W3C home > Mailing lists > Public > www-international@w3.org > January to March 2005

Re: Language Identifier List Comments, updated

From: JFC (Jefsey) Morfin <jefsey@jefsey.com>
Date: Fri, 31 Dec 2004 15:21:19 +0900
Message-Id: <>
To: www-international@w3.org

Dear Martin,
I suppose we are in full agreement. I copied www-international@w3.org only 
because it was copied (not in TO:). This has shown that W3C and Internet 
structural concerns are not the same and wanting to address them within the 
same W3C oriented tagging cannot work. I documented what I need on a 
structural level (IDN, IANA, OPES, ccTLD, etc.), quoted needs documented by 
ETSI. I could add demands by MINC. I have not yet discussed it with other 
comparable intergovernance entities.

I think it shows that the discussed tagging is partly a subset of the 
desirable multilingual internet language tagging. That there is not a 
complete overlap of some elements (for example the Internet does not goes 
by the ISO 3166 list but by its use by the IANA. You may like it or not 
IANA is now "an ICANN function", so ICANN's vision of the Internet 
governance must be possibly supported).

At 08:22 29/12/2004, Martin Duerst wrote:
>At 15:18 04/12/27, JFC (Jefsey) Morfin wrote:
>This discussion is about language identifiers for content. And on this 
>list (www-international@w3.org) in particular, about language identifiers 
>for Web content.

Right. And this is in the W3C scope. But here we discuss an IESG final 
stage review within the Internet standard process. I have no problem with 
the draft being a W3C(+ private comments) RFC for information. And I even 
made clear I supported it to be quickly approved as such.

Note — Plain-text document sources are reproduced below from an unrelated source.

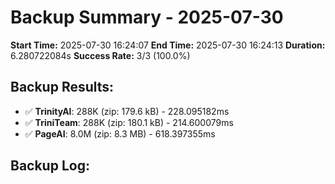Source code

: # Backup Summary - 2025-07-30

**Start Time:** 2025-07-30 16:24:07
**End Time:** 2025-07-30 16:24:13
**Duration:** 6.280722084s
**Success Rate:** 3/3 (100.0%)

## Backup Results:
- ✅ **TrinityAI**: 288K (zip: 179.6 kB) - 228.095182ms
- ✅ **TriniTeam**: 288K (zip: 180.1 kB) - 214.600079ms
- ✅ **PageAI**: 8.0M (zip: 8.3 MB) - 618.397355ms

## Backup Log:
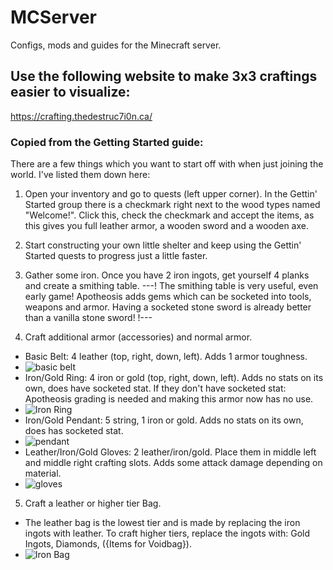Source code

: # MCServer
Configs, mods and guides for the Minecraft server.

## Use the following website to make 3x3 craftings easier to visualize:
https://crafting.thedestruc7i0n.ca/

### Copied from the Getting Started guide:

There are a few things which you want to start off with when just joining the world. I've listed them down here:
1. Open your inventory and go to quests (left upper corner). In the Gettin' Started group there is a checkmark right next to the wood types named "Welcome!". Click this, check the checkmark and accept the items, as this gives you full leather armor, a wooden sword and a wooden axe.
2. Start constructing your own little shelter and keep using the Gettin' Started quests to progress just a little faster.
3. Gather some iron. Once you have 2 iron ingots, get yourself 4 planks and create a smithing table.
---!      The smithing table is very useful, even early game! Apotheosis adds gems which can be socketed into tools, weapons and armor. Having a socketed stone sword is already better than a vanilla stone sword!      !---

4. Craft additional armor (accessories) and normal armor.
- Basic Belt: 4 leather (top, right, down, left). Adds 1 armor toughness.
- ![basic belt](https://github.com/Blubberdique/Glugcore/assets/59876805/8fc4fc45-b87d-455c-bb3f-4b5bda885ff0)
- Iron/Gold Ring: 4 iron or gold (top, right, down, left). Adds no stats on its own, does have socketed stat. If they don't have socketed stat: Apotheosis grading is needed and making this armor now has no use.
- ![Iron Ring](https://github.com/Blubberdique/Glugcore/assets/59876805/2f5fc804-535a-4346-9498-5f96d426b34e)
- Iron/Gold Pendant: 5 string, 1 iron or gold. Adds no stats on its own, does has socketed stat.
- ![pendant](https://github.com/Blubberdique/Glugcore/assets/59876805/e9bae38b-0c0a-49f7-83de-d5fbbf76faa1)
- Leather/Iron/Gold Gloves: 2 leather/iron/gold. Place them in middle left and middle right crafting slots. Adds some attack damage depending on material.
- ![gloves](https://github.com/Blubberdique/Glugcore/assets/59876805/b9cd31f8-2c3c-4738-b900-8dd64592762e)

5. Craft a leather or higher tier Bag. 
- The leather bag is the lowest tier and is made by replacing the iron ingots with leather. To craft higher tiers, replace the ingots with: Gold Ingots, Diamonds, ({Items for Voidbag}).
- ![Iron Bag](https://github.com/Blubberdique/Glugcore/assets/59876805/54f0bfbd-5f86-4226-b187-02c23c02db19)




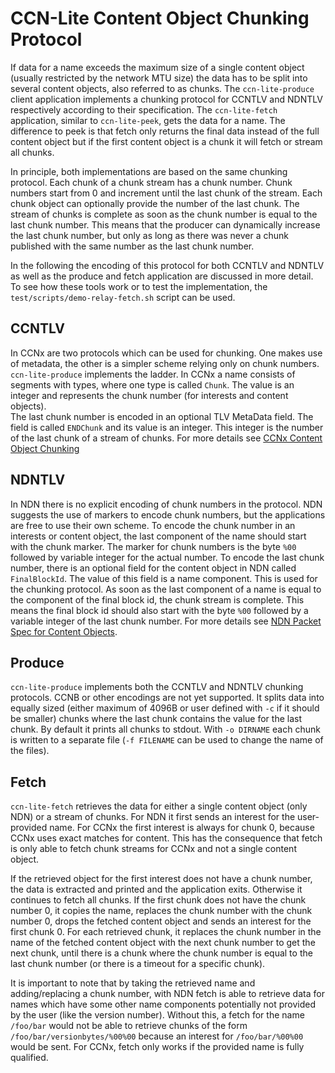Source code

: # CCN-Lite Content Object Chunking Protocol

If data for a name exceeds the maximum size of a single content object (usually restricted by the network MTU size) the data has to be split into several content objects, also referred to as chunks. The `ccn-lite-produce` client application implements a chunking protocol for CCNTLV and NDNTLV respectively according to their specification.  The `ccn-lite-fetch` application, similar to `ccn-lite-peek`, gets the data for a name. The difference to peek is that fetch only returns the final data instead of the full content object but if the first content object is a chunk it will fetch or stream all chunks.

In principle, both implementations are based on the same chunking protocol. Each chunk of a chunk stream has a chunk number. Chunk numbers start from 0 and increment until the last chunk of the stream. Each chunk object can optionally provide the number of the last chunk. The stream of chunks is complete as soon as the chunk number is equal to the last chunk number. This means that the producer can dynamically increase the last chunk number, but only as long as there was never a chunk published with the same number as the last chunk number.

In the following the encoding of this protocol for both CCNTLV and NDNTLV as well as the produce and fetch application are discussed in more detail. To see how these tools work or to test the implementation, the `test/scripts/demo-relay-fetch.sh` script can be used.

## CCNTLV
In CCNx are two protocols which can be used for chunking. One makes use of metadata, the other is a simpler scheme relying only on chunk numbers. `ccn-lite-produce` implements the ladder.
In CCNx a name consists of segments with types, where one type is called `Chunk`. The value is an integer and represents the chunk number (for interests and content objects).  
The last chunk number is encoded in an optional TLV MetaData field. The field is called `ENDChunk` and its value is an integer. This integer is the number of the last chunk of a stream of chunks. 
For more details see [CCNx Content Object Chunking](http://www.ccnx.org/pubs/ccnx-mosko-chunking-01.txt)

## NDNTLV

In NDN there is no explicit encoding of  chunk numbers in the protocol. NDN suggests the use of markers to encode chunk numbers, but the applications are free to use their own scheme.
To encode the chunk number in an interests or content object, the last component of the name should start with the chunk marker. The marker for chunk numbers is the byte `%00` followed by variable integer for the actual number.
To encode the last chunk number, there is an optional field for the content object in NDN called `FinalBlockId`. The value of this field is a name component. This is used for the chunking protocol. As soon as the last component of a name is equal to the component of the final block id, the chunk stream is complete. This means the final block id should also start with the byte `%00` followed by a variable integer of the last chunk number.
For more details see [NDN Packet Spec for Content Objects](http://named-data.net/doc/ndn-tlv/data.html).

## Produce
`ccn-lite-produce` implements both the CCNTLV and NDNTLV chunking protocols. CCNB or other encodings are not yet supported. It splits data into equally sized (either maximum of 4096B or user defined with `-c` if it should be smaller) chunks where the last chunk contains the value for the last chunk. 
By default it prints all chunks to stdout. With `-o DIRNAME` each chunk is written to a separate file (`-f FILENAME` can be used to change the name of the files).

## Fetch
`ccn-lite-fetch` retrieves the data for either a single content object (only NDN) or a stream of chunks. For NDN it first sends an interest for the user-provided name. For CCNx the first interest is always for chunk 0, because CCNx uses exact matches for content. This has the consequence that fetch is only able to fetch chunk streams for CCNx and not a single content object.

If the retrieved object for the first interest does not have a chunk number, the data is extracted and printed and the application exits. Otherwise it continues to fetch all chunks. If the first chunk does not have the chunk number 0, it copies the name, replaces the chunk number with the chunk number 0, drops the fetched content object and sends an interest for the first chunk 0. For each retrieved chunk, it replaces the chunk number in the name of the fetched content object with the next chunk number to get the next chunk, until there is a chunk where the chunk number is equal to the last chunk number (or there is a timeout for a specific chunk). 

It is important to note that by taking the retrieved name and adding/replacing a chunk number, with NDN fetch is able to retrieve data for names which have some other name components potentially not provided by the user (like the version number). Without this, a fetch for the name `/foo/bar` would not be able to retrieve chunks of the form `/foo/bar/versionbytes/%00%00` because an interest for `/foo/bar/%00%00` would be sent. For CCNx, fetch only works if the provided name is fully qualified.
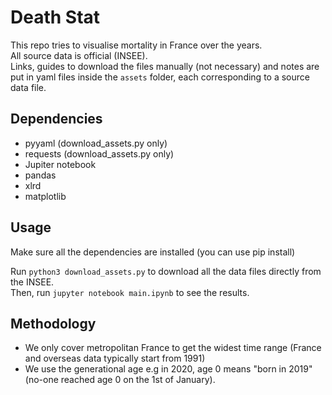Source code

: # Death Stat

This repo tries to visualise mortality in France over the years.  
All source data is official (INSEE).  
Links, guides to download the files manually (not necessary) and notes
are put in yaml files inside the `assets` folder, each corresponding to
a source data file.

## Dependencies

- pyyaml (download_assets.py only)
- requests (download_assets.py only)
- Jupiter notebook
- pandas
- xlrd
- matplotlib

## Usage

Make sure all the dependencies are installed (you can use pip install)

Run `python3 download_assets.py` to download all the data files directly from the INSEE.  
Then, run `jupyter notebook main.ipynb` to see the results.

## Methodology

- We only cover metropolitan France to get the widest time range
  (France and overseas data typically start from 1991)
- We use the generational age
  e.g in 2020, age 0 means "born in 2019" (no-one reached age 0 on the 1st of January).
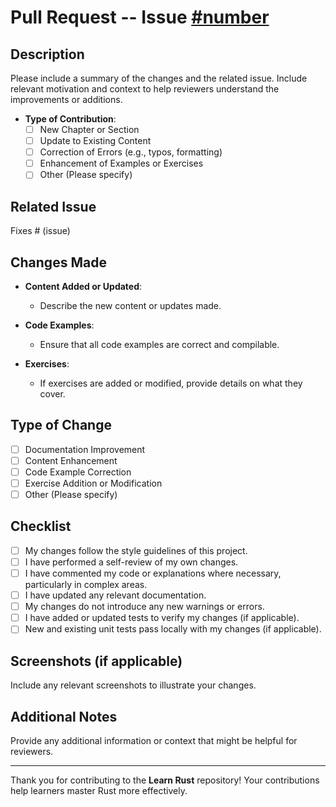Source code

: # Pull Request -- Issue [#number](https://github.com/dzikrisyairozi/learn-rust-be/issues/[number])

## Description

Please include a summary of the changes and the related issue. Include relevant motivation and context to help reviewers understand the improvements or additions.

- **Type of Contribution**:
  - [ ] New Chapter or Section
  - [ ] Update to Existing Content
  - [ ] Correction of Errors (e.g., typos, formatting)
  - [ ] Enhancement of Examples or Exercises
  - [ ] Other (Please specify)

## Related Issue

Fixes # (issue)

## Changes Made

- **Content Added or Updated**:
  - Describe the new content or updates made.
  
- **Code Examples**:
  - Ensure that all code examples are correct and compilable.
  
- **Exercises**:
  - If exercises are added or modified, provide details on what they cover.

## Type of Change

- [ ] Documentation Improvement
- [ ] Content Enhancement
- [ ] Code Example Correction
- [ ] Exercise Addition or Modification
- [ ] Other (Please specify)

## Checklist

- [ ] My changes follow the style guidelines of this project.
- [ ] I have performed a self-review of my own changes.
- [ ] I have commented my code or explanations where necessary, particularly in complex areas.
- [ ] I have updated any relevant documentation.
- [ ] My changes do not introduce any new warnings or errors.
- [ ] I have added or updated tests to verify my changes (if applicable).
- [ ] New and existing unit tests pass locally with my changes (if applicable).

## Screenshots (if applicable)

Include any relevant screenshots to illustrate your changes.

## Additional Notes

Provide any additional information or context that might be helpful for reviewers.

---

Thank you for contributing to the **Learn Rust** repository! Your contributions help learners master Rust more effectively.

But this text 
does not fit the Internet architecture principle and needs.

>Language issues for content and language issues for domain name 
>registrations are quite different.

Absolutely. And there are many other language and scripting related 
issues. This is why one issue cannot be the basis to document a standard 
imposed to the others.

> >This is only an IETF document,
>The document that Tex put up is not an IETF document, just
>a Web page put up in the hope to help people making a good
>selection for tagging their Web content quickly
>(in my opinion, that Web page still has some way to go
>to reach that goal, but that's a separate issue).

I understand Tex's document as an example of the Phillips-08 draft. If you 
understand it and discuss it differently, I apologize. Tex's page is 
contributing to the Internet intergovernance in helping others. This kind 
of work can be helped a lot by the local governance trustees who are the 
ccTLD, just because they are local competent and interested entities.

>RFC 3066 and RFC 3066bis don't define language authority. They just 
>define ways to generate or register tags for existing languages.

This is unfortunately what you do not understand. They actually do, and 
create authority conflict. Because they support only one definition and do 
not not permit to document who has decided about the tag documented 
information for what purpose. So the authority is on a first use basis. 
This is OK for the W3C as in most of the cases web pages are the first 
using the tag.

>And I am not aware of an RFC (as opposed to ICANN document) that defines 
>language authority. (I may have missed one.)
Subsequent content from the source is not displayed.